Note

This is a community plugin, an external project maintained by its respective author. Community plugins are not part of FiftyOne core and may change independently. Please review each plugin’s documentation and license before use.

ColQwen2.5-v0.2 for FiftyOne#

Integration of ColQwen2.5-v0.2 as a FiftyOne Zoo Model for visual document retrieval.

Overview#

ColQwen2.5 is a Vision Language Model based on Qwen2.5-VL-3B-Instruct that generates ColBERT-style multi-vector representations for efficient document retrieval. This version takes dynamic image resolutions (up to 768 image patches) and doesn’t resize them, preserving aspect ratios for better accuracy.

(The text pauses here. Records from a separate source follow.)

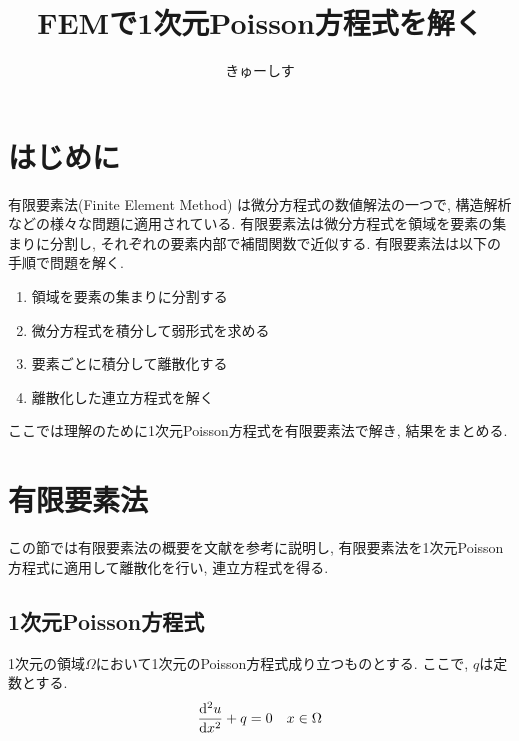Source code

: \documentclass[paper=a4]{jlreq}
\begin{document}
\title{FEMで1次元Poisson方程式を解く}
\author{きゅーしす}
\maketitle

\section{はじめに}

有限要素法(Finite Element Method)
は微分方程式の数値解法の一つで, 構造解析などの様々な問題に適用されている.
有限要素法は微分方程式を領域を要素の集まりに分割し, 
それぞれの要素内部で補間関数で近似する.
有限要素法は以下の手順で問題を解く.
\begin{enumerate}
    \item 領域を要素の集まりに分割する
    \item 微分方程式を積分して弱形式を求める
    \item 要素ごとに積分して離散化する
    \item 離散化した連立方程式を解く
\end{enumerate}

ここでは理解のために1次元Poisson方程式を有限要素法で解き, 結果をまとめる.

\section{有限要素法}
この節では有限要素法の概要を文献\cite{nakajima}を参考に説明し, 
有限要素法を1次元Poisson方程式に適用して離散化を行い, 連立方程式を得る.

\subsection{1次元Poisson方程式}
1次元の領域$\Omega$において1次元のPoisson方程式成り立つものとする. 
ここで, $q$は定数とする.
\begin{align}
    \dv[2]{u}{x} + q = 0 \quad x \in \Omega \label{eq:poisson}
\end{align}
\end{document}
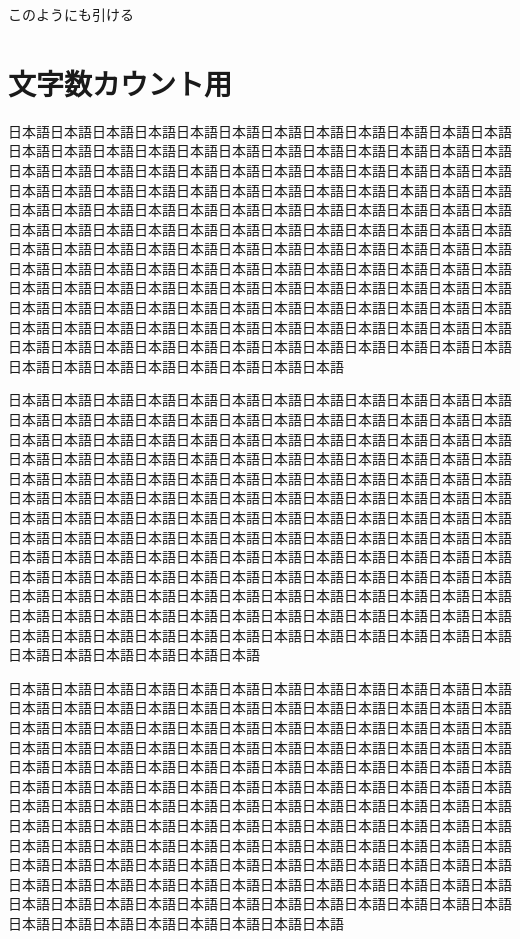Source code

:\documentclass{jsarticle}
\begin{document}
このようにも引ける\cite{Author1:08,Author2:09}

\section{文字数カウント用}

日本語日本語日本語日本語日本語日本語日本語日本語日本語日本語日本語日本語
日本語日本語日本語日本語日本語日本語日本語日本語日本語日本語日本語日本語
日本語日本語日本語日本語日本語日本語日本語日本語日本語日本語日本語日本語
日本語日本語日本語日本語日本語日本語日本語日本語日本語日本語日本語日本語
日本語日本語日本語日本語日本語日本語日本語日本語日本語日本語日本語日本語
日本語日本語日本語日本語日本語日本語日本語日本語日本語日本語日本語日本語
日本語日本語日本語日本語日本語日本語日本語日本語日本語日本語日本語日本語
日本語日本語日本語日本語日本語日本語日本語日本語日本語日本語日本語日本語
日本語日本語日本語日本語日本語日本語日本語日本語日本語日本語日本語日本語
日本語日本語日本語日本語日本語日本語日本語日本語日本語日本語日本語日本語
日本語日本語日本語日本語日本語日本語日本語日本語日本語日本語日本語日本語
日本語日本語日本語日本語日本語日本語日本語日本語日本語日本語日本語日本語
日本語日本語日本語日本語日本語日本語日本語日本語

日本語日本語日本語日本語日本語日本語日本語日本語日本語日本語日本語日本語
日本語日本語日本語日本語日本語日本語日本語日本語日本語日本語日本語日本語
日本語日本語日本語日本語日本語日本語日本語日本語日本語日本語日本語日本語
日本語日本語日本語日本語日本語日本語日本語日本語日本語日本語日本語日本語
日本語日本語日本語日本語日本語日本語日本語日本語日本語日本語日本語日本語
日本語日本語日本語日本語日本語日本語日本語日本語日本語日本語日本語日本語
日本語日本語日本語日本語日本語日本語日本語日本語日本語日本語日本語日本語
日本語日本語日本語日本語日本語日本語日本語日本語日本語日本語日本語日本語
日本語日本語日本語日本語日本語日本語日本語日本語日本語日本語日本語日本語
日本語日本語日本語日本語日本語日本語日本語日本語日本語日本語日本語日本語
日本語日本語日本語日本語日本語日本語日本語日本語日本語日本語日本語日本語
日本語日本語日本語日本語日本語日本語日本語日本語日本語日本語日本語日本語
日本語日本語日本語日本語日本語日本語日本語日本語日本語日本語日本語日本語
日本語日本語日本語日本語日本語日本語

日本語日本語日本語日本語日本語日本語日本語日本語日本語日本語日本語日本語
日本語日本語日本語日本語日本語日本語日本語日本語日本語日本語日本語日本語
日本語日本語日本語日本語日本語日本語日本語日本語日本語日本語日本語日本語
日本語日本語日本語日本語日本語日本語日本語日本語日本語日本語日本語日本語
日本語日本語日本語日本語日本語日本語日本語日本語日本語日本語日本語日本語
日本語日本語日本語日本語日本語日本語日本語日本語日本語日本語日本語日本語
日本語日本語日本語日本語日本語日本語日本語日本語日本語日本語日本語日本語
日本語日本語日本語日本語日本語日本語日本語日本語日本語日本語日本語日本語
日本語日本語日本語日本語日本語日本語日本語日本語日本語日本語日本語日本語
日本語日本語日本語日本語日本語日本語日本語日本語日本語日本語日本語日本語
日本語日本語日本語日本語日本語日本語日本語日本語日本語日本語日本語日本語
日本語日本語日本語日本語日本語日本語日本語日本語日本語日本語日本語日本語
日本語日本語日本語日本語日本語日本語日本語日本語
\end{document}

This integration adapts ColQwen2.5 for use with FiftyOne’s embedding and similarity infrastructure.

Deviations from Native Implementation#

The Challenge#

ColQwen2.5 natively produces variable-length multi-vector embeddings:

Images: Variable number of vectors (up to 768 patches) with 128 dimensions per vector
Queries: Variable number of vectors with 128 dimensions per vector

These variable-length embeddings are incompatible with FiftyOne’s standard similarity infrastructure, which requires fixed-dimension vectors.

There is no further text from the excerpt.